Where the Supervisors Stand

Business leaders, creditors and the libertarian Reason Foundation have all suggested specific actions that the Board of Supervisors could take to help county government work its way out of the bankruptcy crisis. Supervisors approve of some measures but reject others. In some cases, they offered explanations for their opposition to a plan, and those are included. Estimates on potential savings or revenue vary among sources, which are noted below:

Sell John Wayne Airport and part of El Toro Marine Corps Air Station, which is slated to be closed by 1999.

Potential revenue: $250 million to $500 million *

Marian Bergeson: Yes

Jim Silva: Yes

Roger R. Stanton: Yes

William G. Steiner: No. “I think that would be very difficult to achieve. I think that’s unrealistic.”

Gaddi H. Vasquez: Won’t say

**********

Sell jails

Potential revenue: $100 million *

Marian Bergeson: Yes

Jim Silva: No

Roger R. Stanton: No. “I could be interested in a proposal to privatize future jails.”
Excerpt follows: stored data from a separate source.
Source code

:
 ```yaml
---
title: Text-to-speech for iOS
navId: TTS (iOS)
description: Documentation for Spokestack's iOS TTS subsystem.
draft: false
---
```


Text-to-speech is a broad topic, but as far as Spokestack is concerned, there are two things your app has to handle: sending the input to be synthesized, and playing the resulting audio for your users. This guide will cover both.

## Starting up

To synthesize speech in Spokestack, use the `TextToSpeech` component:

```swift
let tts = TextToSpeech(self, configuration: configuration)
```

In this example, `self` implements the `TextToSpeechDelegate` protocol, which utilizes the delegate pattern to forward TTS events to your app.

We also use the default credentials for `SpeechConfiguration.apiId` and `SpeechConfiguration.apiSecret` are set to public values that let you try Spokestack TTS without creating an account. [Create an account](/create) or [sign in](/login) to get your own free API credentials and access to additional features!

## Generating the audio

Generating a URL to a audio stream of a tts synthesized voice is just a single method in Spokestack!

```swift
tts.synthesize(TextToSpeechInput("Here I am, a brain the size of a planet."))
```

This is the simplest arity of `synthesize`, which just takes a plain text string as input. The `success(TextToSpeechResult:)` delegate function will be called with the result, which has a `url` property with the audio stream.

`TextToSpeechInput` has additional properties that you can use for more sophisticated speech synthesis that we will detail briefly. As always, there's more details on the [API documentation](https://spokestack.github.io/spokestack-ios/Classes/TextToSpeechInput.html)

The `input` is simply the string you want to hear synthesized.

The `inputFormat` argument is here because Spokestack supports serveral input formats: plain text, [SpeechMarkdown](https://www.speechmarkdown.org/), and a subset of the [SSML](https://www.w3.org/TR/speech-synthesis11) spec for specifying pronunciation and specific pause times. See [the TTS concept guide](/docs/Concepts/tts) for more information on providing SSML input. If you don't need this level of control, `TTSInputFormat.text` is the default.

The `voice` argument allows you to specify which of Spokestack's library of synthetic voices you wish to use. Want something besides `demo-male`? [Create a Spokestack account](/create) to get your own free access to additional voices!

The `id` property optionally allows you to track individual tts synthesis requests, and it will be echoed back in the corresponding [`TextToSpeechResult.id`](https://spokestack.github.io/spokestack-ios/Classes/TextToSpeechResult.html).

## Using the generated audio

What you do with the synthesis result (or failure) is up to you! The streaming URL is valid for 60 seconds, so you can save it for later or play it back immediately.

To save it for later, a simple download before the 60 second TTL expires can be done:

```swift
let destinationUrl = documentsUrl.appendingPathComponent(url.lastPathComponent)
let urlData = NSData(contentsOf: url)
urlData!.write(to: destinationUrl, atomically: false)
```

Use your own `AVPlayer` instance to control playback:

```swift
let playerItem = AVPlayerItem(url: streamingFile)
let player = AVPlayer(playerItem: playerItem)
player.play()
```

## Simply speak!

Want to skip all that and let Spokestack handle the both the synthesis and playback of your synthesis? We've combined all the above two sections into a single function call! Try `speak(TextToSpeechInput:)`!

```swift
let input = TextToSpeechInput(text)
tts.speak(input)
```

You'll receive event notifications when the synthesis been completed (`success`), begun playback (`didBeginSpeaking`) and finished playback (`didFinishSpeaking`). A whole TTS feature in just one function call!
William G. Steiner: No. “I think we should have control over our justice system and it shouldn’t be handed off to someone else.”

Gaddi H. Vasquez: Yes

**********

Sell landfills

Potential revenue: $261 million to $522 million *

Marian Bergeson: Yes

Jim Silva: Yes

Roger R. Stanton: Yes

William G. Steiner: Won’t say

Gaddi H. Vasquez: Won’t say

**********

Collateralize assets (Sale and lease-back of county-owned buildings, or outright sale of county office properties)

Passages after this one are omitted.